North Dakota Law Banning All Drug-Induced Abortions Is Challenged In Court

New Law Banning All Drug-Induced Abortions Is Challenged In Court

WASHINGTON -- A new North Dakota law that imposes restrictions on the FDA-approved drugs used to induce abortions would effectively ban all non-surgical abortions in the state, according to a lawsuit filed Monday by the Center for Reproductive Rights (CRR).

Pregnancies terminated by medication, known as early medication abortions, are extremely safe and common, accounting for about one-quarter of all first-trimester abortions and 17 percent of all non-hospital abortions. Abortions performed in the first trimester pose "virtually no long-term risk" of fertility problems, according to a recent Guttmacher Institute study, and the World Health Organization has recognized that medication abortions are less expensive and have fewer side effects than surgical abortions.

The North Dakota law, effective Aug. 1, bans the off-label use of the two drugs used in medication abortion procedures (mifepristone and misoprostol), and mandates that they be used according to the original protocol "tested and authorized" by the Food and Drug Administration.
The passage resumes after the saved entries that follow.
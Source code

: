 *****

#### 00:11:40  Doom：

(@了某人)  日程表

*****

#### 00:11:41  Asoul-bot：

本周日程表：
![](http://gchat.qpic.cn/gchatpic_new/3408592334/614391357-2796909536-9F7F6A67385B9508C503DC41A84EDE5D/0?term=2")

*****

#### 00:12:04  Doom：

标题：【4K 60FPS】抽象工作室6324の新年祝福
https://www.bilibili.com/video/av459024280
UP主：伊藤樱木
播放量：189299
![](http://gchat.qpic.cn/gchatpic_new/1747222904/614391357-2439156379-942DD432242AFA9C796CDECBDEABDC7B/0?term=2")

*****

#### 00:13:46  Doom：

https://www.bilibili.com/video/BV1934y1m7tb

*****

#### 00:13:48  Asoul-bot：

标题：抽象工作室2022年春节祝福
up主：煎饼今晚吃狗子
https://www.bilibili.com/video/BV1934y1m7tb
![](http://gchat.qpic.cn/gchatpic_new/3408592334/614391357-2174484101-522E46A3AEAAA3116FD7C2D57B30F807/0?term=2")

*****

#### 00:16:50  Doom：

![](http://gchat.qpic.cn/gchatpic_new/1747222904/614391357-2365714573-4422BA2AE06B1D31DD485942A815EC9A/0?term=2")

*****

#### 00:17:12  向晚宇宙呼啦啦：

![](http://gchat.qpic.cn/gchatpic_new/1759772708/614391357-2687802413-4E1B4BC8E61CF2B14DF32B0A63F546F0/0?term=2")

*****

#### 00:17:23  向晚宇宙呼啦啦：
However, the FDA never tests or authorizes protocols, according to CRR, and one of the drugs was originally labeled as a treatment for gastric ulcers, so it is literally impossible for abortion doctors to satisfy those requirements of the law.

North Dakota law does not ban the off-label use of any other FDA-approved medications.

"This is a guise," Nancy Northop, president and CEO of the Center for Reproductive Rights, told HuffPost. "While they purport that it's a law to protect women's health, it actually does the opposite, because it denies women in North Dakota a safe and effective alternative to surgical abortion."

According to CRR's complaint, the bill places "unconstitutional burdens" on women in North Dakota who seek abortions. There is only one abortion clinic in North Dakota, and it only performs abortions four to six days per month. About 20 percent of the abortions in North Dakota are medication abortions.

Moreover, Northop said, the law forces a woman to have a surgical abortion even when the procedure is unnecessary or medically inadvisable.

“North Dakota has enacted a law that defies reason, science, and the expertise of doctors worldwide in an underhanded effort to deny women their legal right to terminate a pregnancy safely, early, and in accordance with their doctors’ advice and their own wishes,” she said. “It is unimaginable that any other medical procedures would be targeted for restrictions aimed at reducing their effectiveness and increasing their expense and inconvenience."

State Sen. David Hogue (R), a co-sponsor of the bill, told HuffPost that he and his conservative colleagues think it's fair to treat the abortion drugs differently under the law than all other FDA-approved drugs because they "trigger the equivalent of a surgical procedure." He said he couldn't remember whether the bill was intended to ban all non-surgical abortions.

"I don't recall that as part of the discussions I had," he said.

Northup said CRR is considering legal challenges to similar legislation in Ohio and Oklahoma.

"We don't think these irrational laws should be standing anywhere," she told HuffPost. "Women have the right to access abortion and to access the right type of abortion procedure for them."